» **Input for this task**:
--- START ---
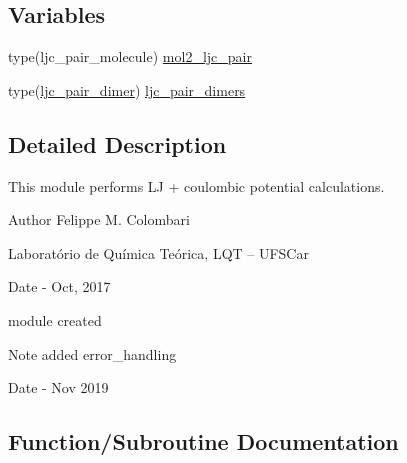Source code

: \subsection*{Variables}
\begin{DoxyCompactItemize}
\item 
type(ljc\+\_\+pair\+\_\+molecule) \hyperlink{namespacemod__pot__ljc__pair_af4f6357fdd649043f9ec44f39808a9ca}{mol2\+\_\+ljc\+\_\+pair}
\item 
type(\hyperlink{structmod__pot__ljc__pair_1_1ljc__pair__dimer}{ljc\+\_\+pair\+\_\+dimer}) \hyperlink{namespacemod__pot__ljc__pair_ad0c1c41e0227ea0136e97a69257a4132}{ljc\+\_\+pair\+\_\+dimers}
\end{DoxyCompactItemize}


\subsection{Detailed Description}
This module performs LJ + coulombic potential calculations. 

\begin{DoxyAuthor}{Author}
Felippe M. Colombari
\begin{DoxyItemize}
\item Laboratório de Química Teórica, L\+QT -- U\+F\+S\+Car 
\end{DoxyItemize}
\end{DoxyAuthor}
\begin{DoxyDate}{Date}
-\/ Oct, 2017
\begin{DoxyItemize}
\item module created 
\end{DoxyItemize}
\end{DoxyDate}
\begin{DoxyNote}{Note}
added error\+\_\+handling 
\end{DoxyNote}
\begin{DoxyDate}{Date}
-\/ Nov 2019 
\end{DoxyDate}


\subsection{Function/\+Subroutine Documentation}
\mbox{\label{namespacemod__pot__ljc__pair_ae2cc8a028ca8c5488be8c934dec21f61}}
--- END ---
The response must contain every line from the listing above in which the string "begin" appears.

» **Written solution**:
\begin{DoxyCompactItemize}
\begin{DoxyAuthor}{Author}
\begin{DoxyItemize}
\begin{DoxyDate}{Date}
\begin{DoxyItemize}
\begin{DoxyNote}{Note}
\begin{DoxyDate}{Date}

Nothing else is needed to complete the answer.